Béesau
Un pied dans le jazz, un autre dans le hip-hop, le jeune trompettiste français sort le second volet de son projet Coco charnelle.
Pour écouter son nouvel album, Coco charnelle part 2, Rémy Béesau a donné rendez-vous au studio ixellois de la Brique. Proposer un disque essentiellement instrumental, dominé par la trompette, dans les locaux d’un label étiqueté rap: de loin, le choix pourrait étonner. Là est pourtant bien tout le “plot twist” proposé par Béesau. Il s’est précisé ces derniers mois: un peu à l’instar de Sofiane Pamart, tagué “pianiste officiel de la scène urbaine française”, Béesau, 29 ans, est devenu le “trompettiste du rap FR”. Depuis le début de l’année, on l’a vu ainsi pointer le bout du cuivre chez le Belge Kobo ou glisser sa touche pastel dans le dernier best-seller de Disiz (L’Amour). Après avoir invité notamment Primero sur la première partie de son projet Coco charnelle, publié en 2021, il a convié Peet, autre rappeur bruxellois en vue, sur la seconde, paru la semaine dernière.

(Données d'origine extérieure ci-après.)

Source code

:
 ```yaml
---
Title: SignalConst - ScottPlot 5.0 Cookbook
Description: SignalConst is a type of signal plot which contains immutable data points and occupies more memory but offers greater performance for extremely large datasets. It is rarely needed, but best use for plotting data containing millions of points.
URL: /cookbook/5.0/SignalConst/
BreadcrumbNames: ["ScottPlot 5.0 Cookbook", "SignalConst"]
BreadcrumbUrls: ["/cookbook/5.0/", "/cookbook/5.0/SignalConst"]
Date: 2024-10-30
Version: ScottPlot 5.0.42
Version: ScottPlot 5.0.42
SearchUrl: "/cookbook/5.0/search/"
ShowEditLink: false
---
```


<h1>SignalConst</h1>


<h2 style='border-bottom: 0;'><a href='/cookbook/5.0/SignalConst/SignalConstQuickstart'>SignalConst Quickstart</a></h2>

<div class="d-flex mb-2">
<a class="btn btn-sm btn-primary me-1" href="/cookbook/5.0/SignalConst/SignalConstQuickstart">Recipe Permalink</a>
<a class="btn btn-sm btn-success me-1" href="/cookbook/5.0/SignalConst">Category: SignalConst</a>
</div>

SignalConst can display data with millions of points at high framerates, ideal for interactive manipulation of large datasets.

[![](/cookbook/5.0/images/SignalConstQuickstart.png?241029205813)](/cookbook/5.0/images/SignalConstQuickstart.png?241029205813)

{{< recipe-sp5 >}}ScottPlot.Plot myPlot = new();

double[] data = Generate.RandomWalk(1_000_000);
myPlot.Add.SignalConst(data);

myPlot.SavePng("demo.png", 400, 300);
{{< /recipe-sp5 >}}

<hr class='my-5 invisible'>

À défaut d’être facile à circonscrire -“un vrai casse-tête, surtout en France où l’on aime toujours bien tout ranger dans des cases”-, le melting-pot est donc clairement assumé. Cela n’empêche pas Béesau de s’inquiéter et d’avertir son audience avant de lancer l’écoute: “Je vous préviens, faut aimer la trompette…” Ce qui en dit long sur les insécurités maison, frein autant que carburant inévitable de la création. Mais probablement davantage encore sur la relation contrariée que l’intéressé semble entretenir avec son outil de travail…
Trouver la bonne vague
Un coup de foudre? Pas vraiment. Quand Rémy Béesau empoigne pour la première fois une trompette, à 7 ans, c’est surtout suite à un concours de circonstances. Originaire de l’île de Ré, il vient de déménager avec sa famille à Angoulême. “Ma mère m’a trouvé une école avec des horaires aménagés pour combiner les cours avec le conservatoire. Tous les quinze jours, on changeait d’instrument. J’ai essayé la batterie, mais le prof était un vrai tyran. Finalement, je suis tombé sur la trompette. Quand le prof m’a laissé repartir avec l’embouchure toute brillante jusqu’à la semaine suivante, j’étais convaincu.” N’empêche: le cornet est ingrat. “Il faut pratiquer tous les jours, c’est très “sportif”. Si vous ne jouez pas pendant quatre jours, ça peut vite devenir pénible.” Aux exigences de l’instrument viennent s’ajouter les rigueurs du conservatoire. Avec le temps, Béesau s’en accommode de moins en moins. Résultat: à 14 ans, quand il retrouve l’océan, de retour en Charente-Maritime, à La Rochelle, il lâche prise. “On m’avait mis dans la section orchestre symphonique. Comme je zappais systématiquement les concerts le week-end pour aller surfer, ils ont fini par me virer.” Sur sa planche, l’ado tourmenté se sent enfin libre. Le surf devient sa passion. Il enchaîne les compétitions, réussit à se faire sponsoriser et voit enfin ce qu’il pourrait faire de sa vie.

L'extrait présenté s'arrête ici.